JUNE 12/2014 THE LAST CRAWL

Dawn begins long before sunrise.  The first light comes into the sky at around 4:30 a.m. and I’m awake without an alarm at 4:25.  My limbs are sore and I’ve been tossing and turning for a few hours of restless sleep. 

 

I quietly put the suit and boots on and pack my pads into the daypack for the last time.  My dog looks at me, confused by this much movement at an hour that is usually so still.  I promise him I will walk him when I get back.

 

Outside the birds are singing in the half dark. A stray person here and there hurries along on their way to a job, or maybe home to bed.  Thick cloud cover and cool muggy air.

 

Over on the next block a whoop and some animated laughter probably coming from people who have yet to sleep.  

 

I walk down Broadway to 149th Street and I sit alone on a bench in the median center strip facing north, waiting for my wingmen. I wonder if wingmen are needed this morning, but it doesn’t matter.  My friends are part of this now, and I could not deprive them of a 4:30 a.m. wake up call and a trip uptown to see me home.  This morning it is all hands on deck.

 

Everything feels freighted with finality.  This is it.  The last time. 

 

Larry, Teddy and Jack arrive looking fuzzy with sleep. I am surprised nobody balked at such an early start. I am restless to begin and I pace as they get ready.  After a moment alone I begin my nineteenth and final crawl.  I move along on all fours and remind myself to make special note of all the sensations, to store away everything that my senses can hold.  This affair is about to end.

 

At 151st Street a shopkeeper and another man stand and watch me from the door of a bodega.  One man asks me where I’m going.

“I’m going home.”

“We all got to go home sometime,” he says.

 

As I crawl I mull over the spirit of this experience and I recall the origins.  This whole thing started a couple years ago with a picture in my head of myself crawling, a laugh, and an overall feeling of desperation and helplessness. I wanted to crawl in protest of the destruction of our planet. I was outraged over the BP oil spill and various other man made horrors.  I was going to crawl to the White House from NYC with a picture of earth on my back and a go-pro camera strapped to my head.  I abandoned all that for many reasons, most of them logistical.   But I could not shake the picture of myself crawling. 

 

All the way up Broadway people have asked me what I am protesting.  The impulse to protest, or to crawl, was brought on by a need to do something, to find a gesture, to take some kind of action that felt true to myself.   I wanted to find a public act that symbolized our/my collective desperation and perseverance.  As far as I can tell the way we are living is driving our world to its knees.  With all our tools for making things easier and for finding answers we as a species seem to be more lost than ever.  At least that’s how it often looks to me.

 

I imagine the people I’ve seen on Broadway and maybe people the world over, feeling a weight on their backs, in their hearts and souls.  Maybe this weight is the burden of modern life, the burden of being conscious in a world gone mad.  Crawling seemed like a way to maybe show compassion or solidarity, to make a living metaphor of this collective burden we all share.  Instead of crawling I could have curled up in the fetal position in perfectly chosen locations.  But this crawl was never about surrendering.  I went down and kept moving, kept pressing on as so many humans are doing every day.  The idea has always been to keep on, to get through this journey, to make it home safe and sound.

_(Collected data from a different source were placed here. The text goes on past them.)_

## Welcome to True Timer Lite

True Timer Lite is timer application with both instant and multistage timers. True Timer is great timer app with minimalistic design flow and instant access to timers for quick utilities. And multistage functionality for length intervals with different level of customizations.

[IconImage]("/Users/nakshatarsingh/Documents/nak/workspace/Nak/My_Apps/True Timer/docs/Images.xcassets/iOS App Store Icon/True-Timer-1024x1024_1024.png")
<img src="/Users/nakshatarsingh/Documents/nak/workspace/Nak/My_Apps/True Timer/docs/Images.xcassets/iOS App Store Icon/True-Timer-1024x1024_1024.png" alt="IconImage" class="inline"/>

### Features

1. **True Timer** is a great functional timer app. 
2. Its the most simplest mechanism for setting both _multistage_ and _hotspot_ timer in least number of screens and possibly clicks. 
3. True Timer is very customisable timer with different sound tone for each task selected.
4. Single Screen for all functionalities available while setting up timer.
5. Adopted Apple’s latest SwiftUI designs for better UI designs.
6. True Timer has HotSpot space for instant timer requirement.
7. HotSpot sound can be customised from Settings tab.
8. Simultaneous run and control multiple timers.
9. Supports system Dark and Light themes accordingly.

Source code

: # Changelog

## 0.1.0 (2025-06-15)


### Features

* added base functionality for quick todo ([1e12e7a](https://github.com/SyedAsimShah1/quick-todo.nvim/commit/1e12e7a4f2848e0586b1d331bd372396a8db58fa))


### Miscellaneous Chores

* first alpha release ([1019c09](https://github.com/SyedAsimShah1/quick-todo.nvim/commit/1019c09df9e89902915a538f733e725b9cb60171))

As far as creating a coherent and specific form of protest, the crawl never become that, at least not as far as I can tell.

 

On a personal level I wanted to stir myself up, to shake things loose and shock myself.  Ultimately the whole thing may boil down to an overpowering desire to blow my own mind without blowing up my life.  In that I believe I’ve succeeded. 

 

Anyway, forget all that analysis for now. I need to get present. I am here inside the final crawl and all else can wait.

 

I am here with my sweat and the gray muted dawn. I crawl strong past Trinity church and the last active graveyard in the city.  The graveyard here is on both sides of Broadway.  This land was once Audubon’s farm. The reason the graveyard is advertised as active is because there is still space available.  Call now if you want to be buried in the ground on a hill overlooking the Hudson with mighty oaks moving in the breeze above you and a hawk holding on at the top of a white pine.  Squirrels are busy on the ground. Crows are causing trouble and planning something. 

 

I am here now alongside this burial ground, my leather clad hands sliding across great smooth slabs of blue stone.

 

Off to my left we have The Academy of Arts and Letters, an honor society of architects, composers, writers and artists.  They say the honor of being elected is considered the highest formal recognition of artistic merit in the United States.  I crawl past that hallowed hall, sweat dripping off my face, drops falling and splashing onto the smooth red bricks. 

 

Now I stop and rise up onto my knees.  I can see my building. There it is, just across the street.  I’ve come home so many times, but never like this.   I’m glad it is only 6 A.M., less chance of running into neighbors. Not that I care anymore. Not that I ever did.  I am definitely not ashamed and not quite proud, not yet anyway.  I am completing the task at hand. 

 

I round the corner and arrive at my building’s front door.  800 Riverside Drive.  Early morning, before seven, so the entrance is still locked.  I dig out keys and unlock the door, still on my knees.  I crawl in past the empty doorman booth on a long narrow rug.  Crawling on a rug is soft quiet.  I move through the courtyard across the concrete where my scraping boots echo loud.  The lobby floor is some kind of marble and I slide in near silence like I’m on ice.  I pull open the elevator door, crawl inside, and press 8.  On my knees I am rising.  I am being delivered to a higher place, the 8th floor to be exact. When the elevator dings the door slides open and off I crawl.

 

I am finally on my knees at my door.  This dawn arrival must be quiet.  I don’t want to wake up my loved ones.  My keys jingle as I unlock the door and crawl into my apartment, across the threshold.  I stand up and close the door as gently as I can.  Everyone is sleeping.  Dreaming.  This is the start of my life after the crawl.  Here on earth.  Wide awake.  I am home.